#### [DESCRIPTION OF THE TASK]
At the line containing "- beat the drum：大肆宣传", start repeating the entries exactly, and continue through the last line.

Collected data

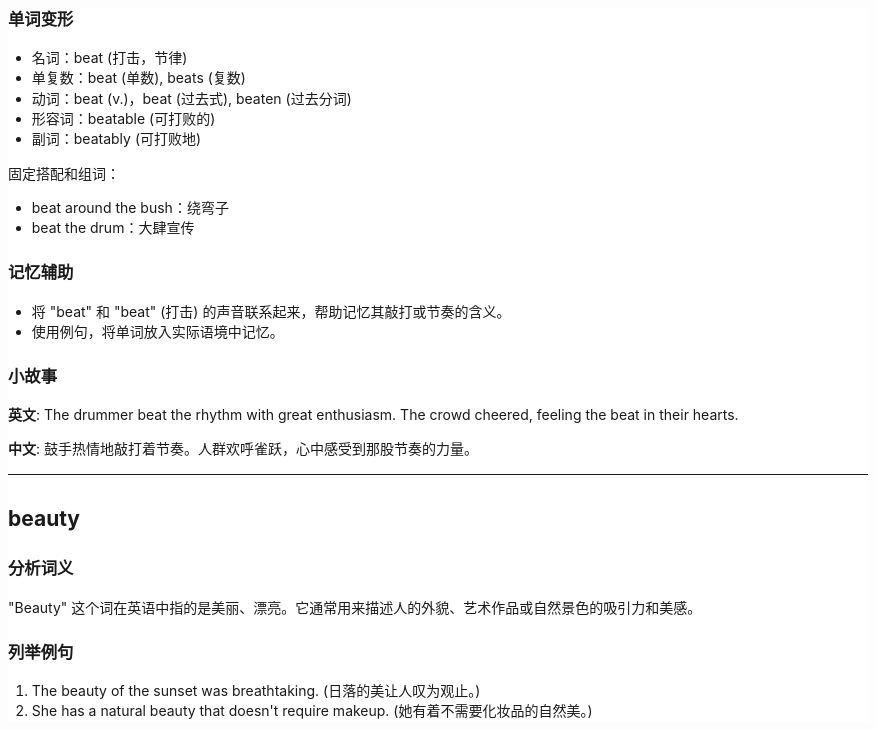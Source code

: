 ### 单词变形
- 名词：beat (打击，节律)
- 单复数：beat (单数), beats (复数)
- 动词：beat (v.)，beat (过去式), beaten (过去分词)
- 形容词：beatable (可打败的)
- 副词：beatably (可打败地)

固定搭配和组词：
- beat around the bush：绕弯子
- beat the drum：大肆宣传

### 记忆辅助
- 将 "beat" 和 "beat" (打击) 的声音联系起来，帮助记忆其敲打或节奏的含义。
- 使用例句，将单词放入实际语境中记忆。

### 小故事
**英文**:
The drummer beat the rhythm with great enthusiasm. The crowd cheered, feeling the beat in their hearts.

**中文**:
鼓手热情地敲打着节奏。人群欢呼雀跃，心中感受到那股节奏的力量。


---------------
## beauty
### 分析词义
"Beauty" 这个词在英语中指的是美丽、漂亮。它通常用来描述人的外貌、艺术作品或自然景色的吸引力和美感。

### 列举例句
1. The beauty of the sunset was breathtaking. (日落的美让人叹为观止。)
2. She has a natural beauty that doesn't require makeup. (她有着不需要化妆品的自然美。)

#### [THE ANSWER]
- beat the drum：大肆宣传

### 记忆辅助
- 将 "beat" 和 "beat" (打击) 的声音联系起来，帮助记忆其敲打或节奏的含义。
- 使用例句，将单词放入实际语境中记忆。

### 小故事
**英文**:
The drummer beat the rhythm with great enthusiasm. The crowd cheered, feeling the beat in their hearts.

**中文**:
鼓手热情地敲打着节奏。人群欢呼雀跃，心中感受到那股节奏的力量。


---------------
## beauty
### 分析词义
"Beauty" 这个词在英语中指的是美丽、漂亮。它通常用来描述人的外貌、艺术作品或自然景色的吸引力和美感。

### 列举例句
1. The beauty of the sunset was breathtaking. (日落的美让人叹为观止。)
2. She has a natural beauty that doesn't require makeup. (她有着不需要化妆品的自然美。)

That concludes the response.